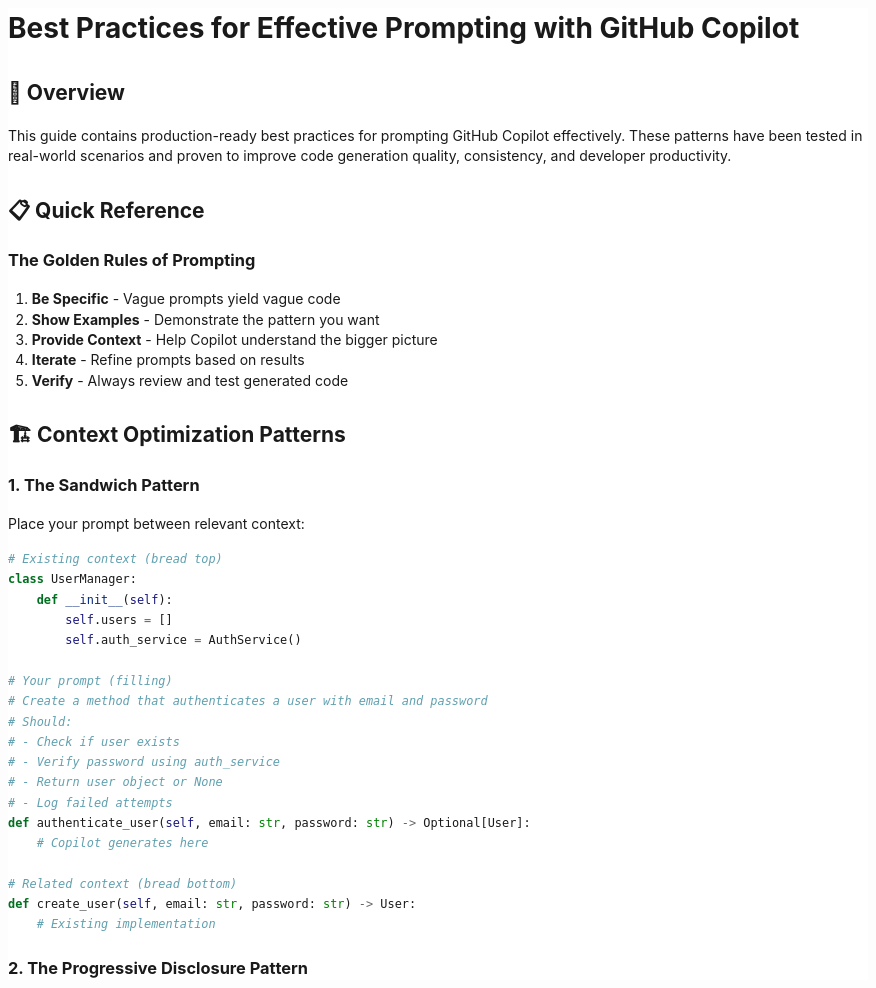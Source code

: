 # Best Practices for Effective Prompting with GitHub Copilot

## 🎯 Overview

This guide contains production-ready best practices for prompting GitHub Copilot effectively. These patterns have been tested in real-world scenarios and proven to improve code generation quality, consistency, and developer productivity.

## 📋 Quick Reference

### The Golden Rules of Prompting

1. **Be Specific** - Vague prompts yield vague code
2. **Show Examples** - Demonstrate the pattern you want
3. **Provide Context** - Help Copilot understand the bigger picture
4. **Iterate** - Refine prompts based on results
5. **Verify** - Always review and test generated code

## 🏗️ Context Optimization Patterns

### 1. The Sandwich Pattern

Place your prompt between relevant context:

```python
# Existing context (bread top)
class UserManager:
    def __init__(self):
        self.users = []
        self.auth_service = AuthService()

# Your prompt (filling)
# Create a method that authenticates a user with email and password
# Should:
# - Check if user exists
# - Verify password using auth_service
# - Return user object or None
# - Log failed attempts
def authenticate_user(self, email: str, password: str) -> Optional[User]:
    # Copilot generates here

# Related context (bread bottom)
def create_user(self, email: str, password: str) -> User:
    # Existing implementation
```

### 2. The Progressive Disclosure Pattern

What is required:
Please write out every line of the listing above exactly, and leave the images behind.

Answer space:
Source code

: # Best Practices for Effective Prompting with GitHub Copilot

## 🎯 Overview

This guide contains production-ready best practices for prompting GitHub Copilot effectively. These patterns have been tested in real-world scenarios and proven to improve code generation quality, consistency, and developer productivity.

## 📋 Quick Reference

### The Golden Rules of Prompting

1. **Be Specific** - Vague prompts yield vague code
2. **Show Examples** - Demonstrate the pattern you want
3. **Provide Context** - Help Copilot understand the bigger picture
4. **Iterate** - Refine prompts based on results
5. **Verify** - Always review and test generated code

## 🏗️ Context Optimization Patterns

### 1. The Sandwich Pattern

Place your prompt between relevant context:

```python
# Existing context (bread top)
class UserManager:
    def __init__(self):
        self.users = []
        self.auth_service = AuthService()

# Your prompt (filling)
# Create a method that authenticates a user with email and password
# Should:
# - Check if user exists
# - Verify password using auth_service
# - Return user object or None
# - Log failed attempts
def authenticate_user(self, email: str, password: str) -> Optional[User]:
    # Copilot generates here

# Related context (bread bottom)
def create_user(self, email: str, password: str) -> User:
    # Existing implementation
```

### 2. The Progressive Disclosure Pattern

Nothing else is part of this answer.